The action is fleeting, but bitcoin currently continues to hold just above $70,000 even as other risk assets sell off across the board.
Helping to send inventories down, crude oil prices are up more than 10%, approaching $100 a barrel. barrel due to concerns about the Strait of Hormuz – a key route for oil tankers.
“Stopping Iran worries me more than oil prices,” President Trump said Thursday. Meanwhile, in his first public statement since being named Iran’s supreme leader, Mojtaba Khamenei said the Strait of Hormuz should remain closed.
“It’s becoming clear to everyone that the Strait is far from under control and potentially uncontrollable without serious concessions to Iran, boots on the ground or huge military risks,” said Quinn Thompson, founder of Lekker Capital. “Things get lopsided from here, and when your back is against the wall, volatility rises.”
Nearing midday on the East Coast, the Nasdaq is near session lows, down 1.6%, and the S&P 500 is down 1.2%.
Erased from the front pages thanks to Iran, but still of great concern are the continued worries about a collapse in private credit. Morgan Stanley ( MS ) was the latest in a growing line of financial giants to cap redemptions — this one at its $8 billion North Haven Private Income Fund. Shares of Morgan Stanley fell 4% on Thursday, leading declines in the financial sector.
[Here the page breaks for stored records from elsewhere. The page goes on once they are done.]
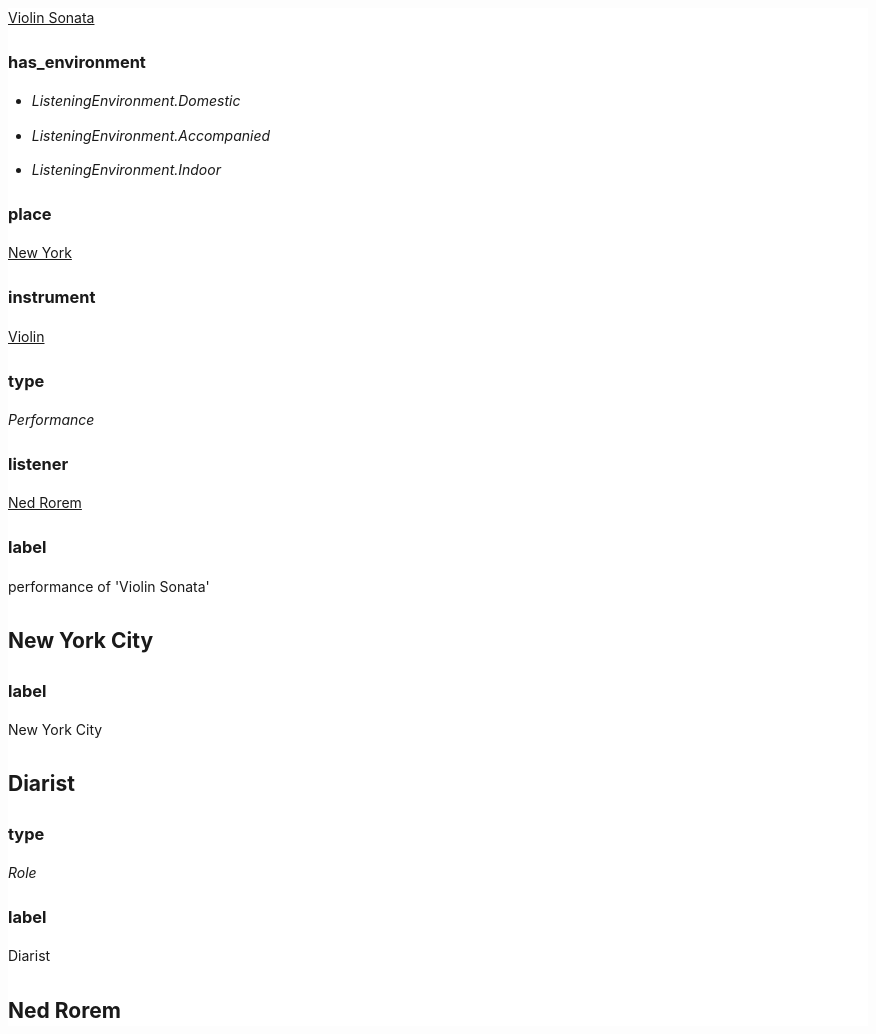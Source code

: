 
[Violin Sonata](#Violin-Sonata)

### has_environment

 - *ListeningEnvironment.Domestic*

 - *ListeningEnvironment.Accompanied*

 - *ListeningEnvironment.Indoor*

### place


[New York](#New-York)

### instrument


[Violin](#Violin)

### type


*Performance*

### listener


[Ned Rorem](#Ned-Rorem)

### label


performance of 'Violin Sonata'

## New York City

### label


New York City

## Diarist

### type


*Role*

### label


Diarist

## Ned Rorem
JPMorgan, Citigroup and Wells Fargo were lower by closer to 3%.
In private equity, KKR, Apollo Global and Ares Management all saw declines of 3% to 4%.
Gold, meanwhile, fell 0.6% and the 10-year US Treasury yield was three basis points higher at 4.23%.
Oil drives markets
Oil has become the main driver behind crypto prices, according to CoinShares head of research, James Butterfill. “The dominant variable in global asset pricing is no longer the labor market. It is oil — and the geopolitical crisis that underlies it,” he said in a note. He argued that the government’s latest US payrolls report, which missed expectations, would normally have pressured markets to price in faster rate cuts by the Federal Reserve, but the reaction was muted as investors focused instead on rising energy costs linked to the conflict in the Middle East.
Despite Thursday’s pullback, bitcoin has remained relatively resilient despite rising geopolitical tensions and broader market uncertainty, holding close to the $70,000 level even as investors reassess global risks.
The reason may be that large investors are increasingly seeking more than simple exposure to bitcoin’s price, according to Dom Harz, co-founder of layer-2 blockchain BOB. “Institutions want more than exposure to bitcoin and are increasingly looking for the infrastructure designed to unlock Bitcoin’s financial utility,” he wrote in a note, pointing to growing interest in bitcoin-based financial applications that can allow users to spend, save and earn money using the network.